%%
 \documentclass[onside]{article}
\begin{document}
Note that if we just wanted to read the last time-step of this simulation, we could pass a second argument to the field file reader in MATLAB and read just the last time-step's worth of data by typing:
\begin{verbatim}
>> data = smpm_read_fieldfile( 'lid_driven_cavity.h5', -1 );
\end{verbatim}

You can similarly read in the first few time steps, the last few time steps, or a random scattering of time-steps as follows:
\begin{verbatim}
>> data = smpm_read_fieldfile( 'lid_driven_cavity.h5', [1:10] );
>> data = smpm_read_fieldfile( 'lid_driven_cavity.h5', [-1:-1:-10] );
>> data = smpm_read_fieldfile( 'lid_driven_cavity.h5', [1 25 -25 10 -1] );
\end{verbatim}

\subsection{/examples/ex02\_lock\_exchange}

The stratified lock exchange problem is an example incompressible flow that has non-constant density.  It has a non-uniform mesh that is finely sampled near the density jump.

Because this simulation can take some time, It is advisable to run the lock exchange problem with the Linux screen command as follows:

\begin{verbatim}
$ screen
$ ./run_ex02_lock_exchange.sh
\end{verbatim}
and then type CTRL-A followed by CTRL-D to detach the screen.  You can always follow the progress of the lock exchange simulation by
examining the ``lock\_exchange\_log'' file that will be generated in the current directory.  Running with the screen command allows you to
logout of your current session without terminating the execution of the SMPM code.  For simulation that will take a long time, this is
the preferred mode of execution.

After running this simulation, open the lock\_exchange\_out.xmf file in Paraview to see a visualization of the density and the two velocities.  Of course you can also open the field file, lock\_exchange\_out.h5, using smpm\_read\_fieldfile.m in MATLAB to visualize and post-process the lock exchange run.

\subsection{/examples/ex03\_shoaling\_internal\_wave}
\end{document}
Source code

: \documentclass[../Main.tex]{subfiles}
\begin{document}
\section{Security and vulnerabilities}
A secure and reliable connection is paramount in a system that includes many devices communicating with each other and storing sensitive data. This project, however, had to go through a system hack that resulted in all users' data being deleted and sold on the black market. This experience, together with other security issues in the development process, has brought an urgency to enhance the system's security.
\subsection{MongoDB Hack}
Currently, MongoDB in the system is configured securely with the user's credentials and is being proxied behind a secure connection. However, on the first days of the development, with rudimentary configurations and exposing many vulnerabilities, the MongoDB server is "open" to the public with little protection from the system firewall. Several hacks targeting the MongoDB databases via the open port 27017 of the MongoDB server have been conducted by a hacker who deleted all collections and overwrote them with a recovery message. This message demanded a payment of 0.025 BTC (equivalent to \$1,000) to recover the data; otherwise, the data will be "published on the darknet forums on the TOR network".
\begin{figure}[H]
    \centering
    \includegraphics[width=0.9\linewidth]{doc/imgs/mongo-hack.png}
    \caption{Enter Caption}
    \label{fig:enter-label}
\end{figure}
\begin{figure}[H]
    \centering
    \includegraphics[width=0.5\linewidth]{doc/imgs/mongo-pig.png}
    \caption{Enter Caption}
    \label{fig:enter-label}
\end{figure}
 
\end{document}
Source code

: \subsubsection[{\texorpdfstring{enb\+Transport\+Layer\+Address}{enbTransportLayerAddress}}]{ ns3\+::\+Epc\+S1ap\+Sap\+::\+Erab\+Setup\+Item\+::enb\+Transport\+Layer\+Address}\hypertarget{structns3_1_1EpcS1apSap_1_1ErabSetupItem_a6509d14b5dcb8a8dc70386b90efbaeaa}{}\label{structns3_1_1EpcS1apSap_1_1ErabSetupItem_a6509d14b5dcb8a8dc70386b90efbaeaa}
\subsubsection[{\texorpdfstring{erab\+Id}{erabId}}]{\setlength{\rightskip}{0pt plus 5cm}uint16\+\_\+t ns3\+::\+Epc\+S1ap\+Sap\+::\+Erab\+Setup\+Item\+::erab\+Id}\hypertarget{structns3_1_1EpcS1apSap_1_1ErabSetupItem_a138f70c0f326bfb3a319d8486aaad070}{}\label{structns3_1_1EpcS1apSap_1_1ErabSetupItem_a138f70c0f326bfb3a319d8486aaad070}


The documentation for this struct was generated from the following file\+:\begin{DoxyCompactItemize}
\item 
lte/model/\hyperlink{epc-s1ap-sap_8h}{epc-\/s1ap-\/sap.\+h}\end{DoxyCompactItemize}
%%
Please return exactly the lines from the opening line of the data above through the line with "the preferred mode of execution.", both included and nothing else.

→ OUTPUT OF THE TASK:
 \documentclass[onside]{article}
\begin{document}
Note that if we just wanted to read the last time-step of this simulation, we could pass a second argument to the field file reader in MATLAB and read just the last time-step's worth of data by typing:
\begin{verbatim}
>> data = smpm_read_fieldfile( 'lid_driven_cavity.h5', -1 );
\end{verbatim}

You can similarly read in the first few time steps, the last few time steps, or a random scattering of time-steps as follows:
\begin{verbatim}
>> data = smpm_read_fieldfile( 'lid_driven_cavity.h5', [1:10] );
>> data = smpm_read_fieldfile( 'lid_driven_cavity.h5', [-1:-1:-10] );
>> data = smpm_read_fieldfile( 'lid_driven_cavity.h5', [1 25 -25 10 -1] );
\end{verbatim}

\subsection{/examples/ex02\_lock\_exchange}

The stratified lock exchange problem is an example incompressible flow that has non-constant density.  It has a non-uniform mesh that is finely sampled near the density jump.

Because this simulation can take some time, It is advisable to run the lock exchange problem with the Linux screen command as follows:

\begin{verbatim}
$ screen
$ ./run_ex02_lock_exchange.sh
\end{verbatim}
and then type CTRL-A followed by CTRL-D to detach the screen.  You can always follow the progress of the lock exchange simulation by
examining the ``lock\_exchange\_log'' file that will be generated in the current directory.  Running with the screen command allows you to
logout of your current session without terminating the execution of the SMPM code.  For simulation that will take a long time, this is
the preferred mode of execution.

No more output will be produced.